Where a line below holds the string "Ensure", count it; then give the total without any other words.

[Source records]

┄┄┄┄┄┄┄┄┄┄

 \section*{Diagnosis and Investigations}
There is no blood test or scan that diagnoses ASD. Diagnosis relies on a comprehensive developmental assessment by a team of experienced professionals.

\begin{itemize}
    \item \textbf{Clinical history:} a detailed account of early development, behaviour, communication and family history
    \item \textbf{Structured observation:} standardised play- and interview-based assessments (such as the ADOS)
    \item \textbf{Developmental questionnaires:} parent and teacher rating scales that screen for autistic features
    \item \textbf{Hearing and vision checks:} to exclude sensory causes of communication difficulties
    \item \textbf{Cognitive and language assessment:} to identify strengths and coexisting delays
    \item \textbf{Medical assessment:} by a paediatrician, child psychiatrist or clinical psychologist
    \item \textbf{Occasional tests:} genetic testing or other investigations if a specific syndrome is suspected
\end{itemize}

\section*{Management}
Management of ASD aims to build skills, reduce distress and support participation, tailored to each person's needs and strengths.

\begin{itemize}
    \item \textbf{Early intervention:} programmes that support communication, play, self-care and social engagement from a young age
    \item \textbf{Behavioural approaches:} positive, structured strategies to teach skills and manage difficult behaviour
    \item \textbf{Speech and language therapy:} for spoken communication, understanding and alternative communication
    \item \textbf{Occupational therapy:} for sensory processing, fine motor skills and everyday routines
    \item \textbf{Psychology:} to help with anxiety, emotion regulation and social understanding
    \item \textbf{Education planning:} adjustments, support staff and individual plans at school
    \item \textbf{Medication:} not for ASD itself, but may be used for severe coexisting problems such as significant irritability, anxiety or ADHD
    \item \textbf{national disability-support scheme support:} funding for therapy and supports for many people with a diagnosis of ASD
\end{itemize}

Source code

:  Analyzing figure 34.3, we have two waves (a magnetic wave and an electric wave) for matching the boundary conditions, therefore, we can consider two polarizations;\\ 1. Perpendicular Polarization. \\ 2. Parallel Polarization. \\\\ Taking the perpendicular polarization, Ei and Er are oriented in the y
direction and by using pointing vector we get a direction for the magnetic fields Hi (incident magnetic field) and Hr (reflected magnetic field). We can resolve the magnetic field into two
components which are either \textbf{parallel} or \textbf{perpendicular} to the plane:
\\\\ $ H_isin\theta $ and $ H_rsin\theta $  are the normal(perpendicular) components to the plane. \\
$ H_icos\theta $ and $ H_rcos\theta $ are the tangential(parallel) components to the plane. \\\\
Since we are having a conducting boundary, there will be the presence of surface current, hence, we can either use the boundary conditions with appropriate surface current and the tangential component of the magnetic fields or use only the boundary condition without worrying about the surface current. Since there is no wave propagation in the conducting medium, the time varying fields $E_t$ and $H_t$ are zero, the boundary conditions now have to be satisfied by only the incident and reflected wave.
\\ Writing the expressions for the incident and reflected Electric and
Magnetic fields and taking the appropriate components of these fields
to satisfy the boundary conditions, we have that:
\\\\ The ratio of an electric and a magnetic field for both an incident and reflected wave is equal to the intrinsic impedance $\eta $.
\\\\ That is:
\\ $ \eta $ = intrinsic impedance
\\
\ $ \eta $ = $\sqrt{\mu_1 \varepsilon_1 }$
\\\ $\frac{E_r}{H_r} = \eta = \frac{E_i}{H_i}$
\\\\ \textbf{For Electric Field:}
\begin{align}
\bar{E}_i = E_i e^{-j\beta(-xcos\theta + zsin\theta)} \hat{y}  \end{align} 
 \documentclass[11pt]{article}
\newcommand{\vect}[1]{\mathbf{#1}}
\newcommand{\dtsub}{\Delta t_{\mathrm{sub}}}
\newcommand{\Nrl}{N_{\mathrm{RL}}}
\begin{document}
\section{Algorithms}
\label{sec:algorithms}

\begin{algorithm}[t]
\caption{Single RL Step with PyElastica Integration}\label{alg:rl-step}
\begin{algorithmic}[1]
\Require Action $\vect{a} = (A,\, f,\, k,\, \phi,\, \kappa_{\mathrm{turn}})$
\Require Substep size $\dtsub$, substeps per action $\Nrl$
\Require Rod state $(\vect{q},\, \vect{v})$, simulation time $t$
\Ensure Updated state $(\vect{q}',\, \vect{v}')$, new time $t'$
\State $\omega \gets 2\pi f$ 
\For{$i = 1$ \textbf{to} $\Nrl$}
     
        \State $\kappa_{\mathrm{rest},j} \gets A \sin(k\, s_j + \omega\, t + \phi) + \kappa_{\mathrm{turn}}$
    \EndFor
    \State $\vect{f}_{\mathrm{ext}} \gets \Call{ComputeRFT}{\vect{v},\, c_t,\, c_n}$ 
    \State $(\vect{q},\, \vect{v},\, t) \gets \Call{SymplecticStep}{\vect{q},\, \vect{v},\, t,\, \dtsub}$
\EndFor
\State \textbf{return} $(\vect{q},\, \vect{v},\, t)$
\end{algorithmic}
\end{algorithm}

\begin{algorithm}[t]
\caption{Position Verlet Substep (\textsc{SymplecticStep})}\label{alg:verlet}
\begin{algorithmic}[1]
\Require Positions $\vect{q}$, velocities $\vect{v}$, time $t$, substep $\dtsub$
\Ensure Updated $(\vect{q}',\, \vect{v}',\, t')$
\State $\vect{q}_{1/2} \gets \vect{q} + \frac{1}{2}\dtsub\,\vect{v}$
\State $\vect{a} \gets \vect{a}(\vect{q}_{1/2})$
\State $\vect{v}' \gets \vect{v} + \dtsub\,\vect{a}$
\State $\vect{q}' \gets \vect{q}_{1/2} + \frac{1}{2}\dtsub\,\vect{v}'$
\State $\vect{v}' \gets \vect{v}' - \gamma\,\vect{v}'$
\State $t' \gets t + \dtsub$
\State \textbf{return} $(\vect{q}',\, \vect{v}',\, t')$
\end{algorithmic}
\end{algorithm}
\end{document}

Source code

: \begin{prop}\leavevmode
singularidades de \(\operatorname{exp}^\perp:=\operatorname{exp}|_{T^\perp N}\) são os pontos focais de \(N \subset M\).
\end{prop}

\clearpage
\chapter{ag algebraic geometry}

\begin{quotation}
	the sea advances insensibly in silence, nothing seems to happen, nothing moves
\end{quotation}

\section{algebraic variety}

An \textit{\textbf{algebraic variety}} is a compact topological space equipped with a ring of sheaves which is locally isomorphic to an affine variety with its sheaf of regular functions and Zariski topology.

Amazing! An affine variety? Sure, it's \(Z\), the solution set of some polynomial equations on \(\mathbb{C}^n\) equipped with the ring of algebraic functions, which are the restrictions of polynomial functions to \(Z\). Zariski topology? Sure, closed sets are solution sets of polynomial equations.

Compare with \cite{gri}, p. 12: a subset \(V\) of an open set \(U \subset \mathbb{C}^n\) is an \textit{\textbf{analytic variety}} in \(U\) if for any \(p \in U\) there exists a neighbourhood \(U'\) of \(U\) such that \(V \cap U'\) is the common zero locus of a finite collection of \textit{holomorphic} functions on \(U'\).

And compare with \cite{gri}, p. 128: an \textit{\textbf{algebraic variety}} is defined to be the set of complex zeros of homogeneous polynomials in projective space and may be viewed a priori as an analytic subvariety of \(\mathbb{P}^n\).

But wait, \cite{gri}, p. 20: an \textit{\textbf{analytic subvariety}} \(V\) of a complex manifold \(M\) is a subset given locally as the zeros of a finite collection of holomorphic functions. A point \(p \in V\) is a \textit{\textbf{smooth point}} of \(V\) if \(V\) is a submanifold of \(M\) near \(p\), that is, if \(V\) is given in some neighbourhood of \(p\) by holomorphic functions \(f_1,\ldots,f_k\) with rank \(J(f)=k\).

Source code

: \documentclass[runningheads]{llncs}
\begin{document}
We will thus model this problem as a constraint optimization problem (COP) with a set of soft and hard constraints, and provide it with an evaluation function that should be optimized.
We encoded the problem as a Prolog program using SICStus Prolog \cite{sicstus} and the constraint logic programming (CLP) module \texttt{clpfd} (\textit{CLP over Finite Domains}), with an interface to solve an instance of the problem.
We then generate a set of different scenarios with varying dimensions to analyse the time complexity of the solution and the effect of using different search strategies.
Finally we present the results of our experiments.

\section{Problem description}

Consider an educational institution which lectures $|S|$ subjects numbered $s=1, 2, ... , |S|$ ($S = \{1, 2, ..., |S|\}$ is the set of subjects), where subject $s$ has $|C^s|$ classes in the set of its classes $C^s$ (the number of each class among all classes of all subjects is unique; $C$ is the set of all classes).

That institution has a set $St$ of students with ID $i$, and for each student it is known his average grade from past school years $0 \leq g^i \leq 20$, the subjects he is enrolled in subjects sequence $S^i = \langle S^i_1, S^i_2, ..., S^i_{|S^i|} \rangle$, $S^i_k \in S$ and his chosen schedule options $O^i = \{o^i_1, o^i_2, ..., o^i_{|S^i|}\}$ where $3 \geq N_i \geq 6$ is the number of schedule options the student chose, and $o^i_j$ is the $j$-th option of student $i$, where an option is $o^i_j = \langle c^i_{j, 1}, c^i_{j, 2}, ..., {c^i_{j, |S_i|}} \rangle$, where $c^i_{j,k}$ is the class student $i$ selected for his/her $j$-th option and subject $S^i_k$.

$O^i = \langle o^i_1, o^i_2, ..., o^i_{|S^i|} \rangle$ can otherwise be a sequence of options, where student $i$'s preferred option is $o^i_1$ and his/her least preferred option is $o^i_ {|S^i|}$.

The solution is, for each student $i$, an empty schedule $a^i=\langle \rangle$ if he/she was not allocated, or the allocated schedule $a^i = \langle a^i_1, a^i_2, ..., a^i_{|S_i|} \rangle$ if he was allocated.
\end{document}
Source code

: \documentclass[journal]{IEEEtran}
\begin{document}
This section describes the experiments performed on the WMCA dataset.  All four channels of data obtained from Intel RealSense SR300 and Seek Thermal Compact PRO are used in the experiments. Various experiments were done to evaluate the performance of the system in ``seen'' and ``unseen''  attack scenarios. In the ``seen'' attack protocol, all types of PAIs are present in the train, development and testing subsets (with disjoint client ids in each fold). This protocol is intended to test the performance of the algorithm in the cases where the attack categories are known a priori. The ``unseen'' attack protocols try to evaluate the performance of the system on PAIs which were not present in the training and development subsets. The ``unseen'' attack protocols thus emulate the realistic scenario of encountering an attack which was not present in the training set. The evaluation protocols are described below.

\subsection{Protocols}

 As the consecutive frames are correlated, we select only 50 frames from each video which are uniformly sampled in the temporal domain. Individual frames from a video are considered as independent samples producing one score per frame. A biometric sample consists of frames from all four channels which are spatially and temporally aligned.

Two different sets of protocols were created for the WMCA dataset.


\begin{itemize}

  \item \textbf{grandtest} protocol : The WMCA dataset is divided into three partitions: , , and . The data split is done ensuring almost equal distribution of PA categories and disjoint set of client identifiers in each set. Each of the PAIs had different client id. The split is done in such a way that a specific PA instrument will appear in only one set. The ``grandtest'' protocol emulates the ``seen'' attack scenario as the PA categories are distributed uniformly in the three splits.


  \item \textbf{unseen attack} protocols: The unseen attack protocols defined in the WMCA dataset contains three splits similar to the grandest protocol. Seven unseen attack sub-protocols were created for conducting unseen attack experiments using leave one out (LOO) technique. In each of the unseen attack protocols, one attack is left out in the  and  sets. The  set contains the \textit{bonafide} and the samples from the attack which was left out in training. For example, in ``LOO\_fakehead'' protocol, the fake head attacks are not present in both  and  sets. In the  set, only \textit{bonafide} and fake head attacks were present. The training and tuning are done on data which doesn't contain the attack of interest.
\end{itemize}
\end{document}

┄┄┄┄┄┄┄┄┄┄

▶ Solution: 2